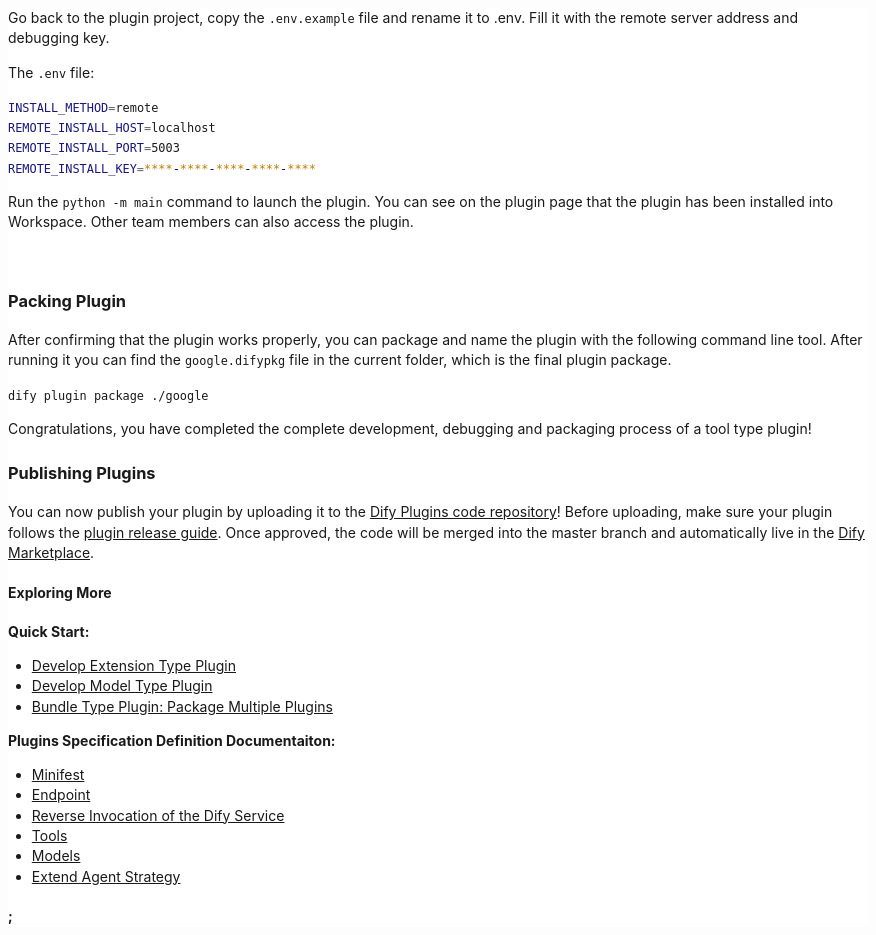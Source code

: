 Go back to the plugin project, copy the `.env.example` file and rename it to .env. Fill it with the remote server address and debugging key.

The `.env` file:

```bash
INSTALL_METHOD=remote
REMOTE_INSTALL_HOST=localhost
REMOTE_INSTALL_PORT=5003
REMOTE_INSTALL_KEY=****-****-****-****-****
```

Run the `python -m main` command to launch the plugin. You can see on the plugin page that the plugin has been installed into Workspace. Other team members can also access the plugin.

<figure><img src="https://assets-docs.dify.ai/2024/11/0fe19a8386b1234755395018bc2e0e35.png" alt=""><figcaption></figcaption></figure>

### Packing Plugin

After confirming that the plugin works properly, you can package and name the plugin with the following command line tool. After running it you can find the `google.difypkg` file in the current folder, which is the final plugin package.

```
dify plugin package ./google
```

Congratulations, you have completed the complete development, debugging and packaging process of a tool type plugin!

### Publishing Plugins

You can now publish your plugin by uploading it to the [Dify Plugins code repository](https://github.com/langgenius/dify-plugins)! Before uploading, make sure your plugin follows the [plugin release guide](../publish-plugins/publish-to-dify-marketplace.md). Once approved, the code will be merged into the master branch and automatically live in the [Dify Marketplace](https://marketplace.dify.ai/).

#### Exploring More

**Quick Start:**

* [Develop Extension Type Plugin](extension-plugin.md)
* [Develop Model Type Plugin](model-plugin/)
* [Bundle Type Plugin: Package Multiple Plugins](bundle.md)

**Plugins Specification Definition Documentaiton:**

* [Minifest](../schema-definition/manifest.md)
* [Endpoint](../schema-definition/endpoint.md)
* [Reverse Invocation of the Dify Service](../schema-definition/reverse-invocation-of-the-dify-service/)
* [Tools](../../guides/tools/)
* [Models](../schema-definition/model/model-schema.md)
* [Extend Agent Strategy](../schema-definition/agent.md)



#### ;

** WHAT NEEDS TO BE DONE **
Show me each line of the listing above with "Plugins" in it.

** SOLUTION TO THIS EXERCISE **
### Publishing Plugins
You can now publish your plugin by uploading it to the [Dify Plugins code repository](https://github.com/langgenius/dify-plugins)! Before uploading, make sure your plugin follows the [plugin release guide](../publish-plugins/publish-to-dify-marketplace.md). Once approved, the code will be merged into the master branch and automatically live in the [Dify Marketplace](https://marketplace.dify.ai/).
* [Bundle Type Plugin: Package Multiple Plugins](bundle.md)
**Plugins Specification Definition Documentaiton:**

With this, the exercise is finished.